Try it
What lines below mention the word "pieces"? Copy each one.
** Extracted information follows **
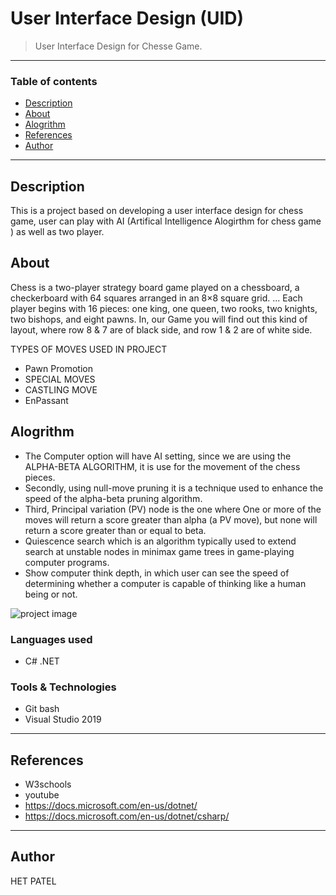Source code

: # User Interface Design (UID)

> User Interface Design for Chesse Game.
---
### Table of contents

- [Description](#description)
- [About](#About)
- [Alogrithm](#Alogrithm)
- [References](#references)
- [Author](#author)

---

## Description

This is a project based on developing a user interface design for chess game, user can play with AI (Artifical Intelligence Alogirthm for chess game ) as well as two player.


## About

Chess is a two-player strategy board game played on a chessboard, a checkerboard with 64 squares arranged in an 8×8 square grid. ... Each player begins with 16 pieces:
one king, one queen, two rooks, two knights, two bishops, and eight pawns.
In, our Game you will find out this kind of layout, where row 8 & 7 are of black side, and row 1 & 2 are of white side.

TYPES OF MOVES USED IN PROJECT
- Pawn Promotion
- SPECIAL MOVES
- CASTLING MOVE
- EnPassant

## Alogrithm

- The Computer option will have AI setting, since we are using the ALPHA-BETA ALGORITHM, it is use for the movement of the chess pieces. 
- Secondly, using null-move pruning it is a technique used to enhance the speed of the alpha-beta pruning algorithm.
- Third, Principal variation (PV) node is the one where One or more of the moves will return a score greater than alpha (a PV move), but none will return a score greater than or equal to beta.
- Quiescence search which is an algorithm typically used to extend search at unstable nodes in minimax game trees in game-playing computer programs.
- Show computer think depth, in which user can see the speed of determining whether a computer is capable of thinking like a human being or not.

![project image](images/chesse.jpg)
<!-- [Mini App Roadmap](https://docs.google.com/document/d/1TpHGnCcIn6bnD6QrYBVCE3Fy8hYhpX5EnLAdrxudBms/edit?usp=sharing)  -->

### Languages used
- C# .NET

### Tools & Technologies 
- Git bash
- Visual Studio 2019


---

## References
- W3schools
- youtube
- https://docs.microsoft.com/en-us/dotnet/    
- https://docs.microsoft.com/en-us/dotnet/csharp/ 


---

## Author

HET PATEL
** End of Extracted information **
Completed task
Chess is a two-player strategy board game played on a chessboard, a checkerboard with 64 squares arranged in an 8×8 square grid. ... Each player begins with 16 pieces:
- The Computer option will have AI setting, since we are using the ALPHA-BETA ALGORITHM, it is use for the movement of the chess pieces. 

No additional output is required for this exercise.